Our days in Valencia passed with sightseeing, touring the famous squares of the city, trying its traditional cuisine, and enjoying its vibrant night life in tapas bars. We also participated in a free walking tour with a local guide to get to know the city better. During our three days of stay, we extensively tasted the Valencian cuisine, which included delicacies like paella and horchata. We particularly enjoyed the orange juice made from Valencian oranges, which can only be found in the area. We even claim that we have never tasted sweeter orange juice than the one we tried in Valencia. Ceyda was particularly impressed and enthusiastic, so much so that she managed to get a glass of orange juice for free.
Our next stop was Madrid. In Madrid, we spent most of our time bar hopping, where we indulged in the city’s famous sangria and tapas culture. We visited several bars and tried different types of sangria, each with their own unique twist on the classic recipe. Along with the sangria, we also tried a variety of tapas dishes such as tortilla española (Spanish omelet). One of the highlights of Madrid was munching on churros at a well-known place, where we enjoyed the traditional Spanish doughnut-like pastry that were crispy on the outside and warm and fluffy on the inside, accompanied by a rich and decadent chocolate dipping sauce. It was a short but amazing experience that allowed us to immerse ourselves in Madrid’s culture and food scene.
Perhaps it was fitting that the best highlight of our time in Spain came last and we found ourselves in Barcelona, but with one tiny problem. We had not reserved accommodation and we were without a place to stay for our first night. We spent nearly the whole time of our Madrid to Barcelona train ride to find a roof for our heads with no success. Only upon arriving in Barcelona were we able to secure a place, but it came with a catch. The last minute AirBNB room we found was located in a coastal town 50 minutes away from the Barcelona city center where we had hoped to stay. Luckily, it wasn’t all bad and this mishap presented us with an opportunity to stray off the beaten path to explore a town with a sandy beach less frequented by tourists. It ended up being a memorable experience, as well as a nice chance for us to prepare for the next few days in Barcelona’s crowded streets.

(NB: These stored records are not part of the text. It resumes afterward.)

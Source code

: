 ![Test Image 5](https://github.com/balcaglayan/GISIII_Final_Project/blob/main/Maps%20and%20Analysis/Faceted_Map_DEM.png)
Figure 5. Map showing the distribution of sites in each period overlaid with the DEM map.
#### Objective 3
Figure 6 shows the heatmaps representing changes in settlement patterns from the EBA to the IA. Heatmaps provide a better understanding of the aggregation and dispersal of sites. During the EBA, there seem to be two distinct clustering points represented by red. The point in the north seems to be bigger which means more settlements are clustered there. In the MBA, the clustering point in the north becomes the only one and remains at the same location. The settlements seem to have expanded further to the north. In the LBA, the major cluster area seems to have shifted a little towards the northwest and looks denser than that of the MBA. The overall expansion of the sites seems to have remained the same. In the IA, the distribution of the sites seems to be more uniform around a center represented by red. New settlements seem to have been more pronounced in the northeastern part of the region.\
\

When we finally arrived in Barcelona, we found that it lived up to the hype. Despite the scorching summer sun, we began with a tour of the historic part of the city, where we strolled through the narrow streets of the Gothic Quarter, taking in the historic architecture and lively atmosphere. We also got to swim in Bogatell, a local beach with fine, soft sand, and clear waters. On a previous trip to Paris, we had had some unfortunate experiences, so we had decided to skip visiting complex museums or architectural structures while planning this trip. However, we made an exception for the Sagrada Familia, the famous basilica designed by architect Antoni Gaudi. What had piqued our interest and ultimately changed our minds about visiting here was the fact that they offered a mobile app with a downloadable audio guide that taught us about the history of the church and its ongoing construction.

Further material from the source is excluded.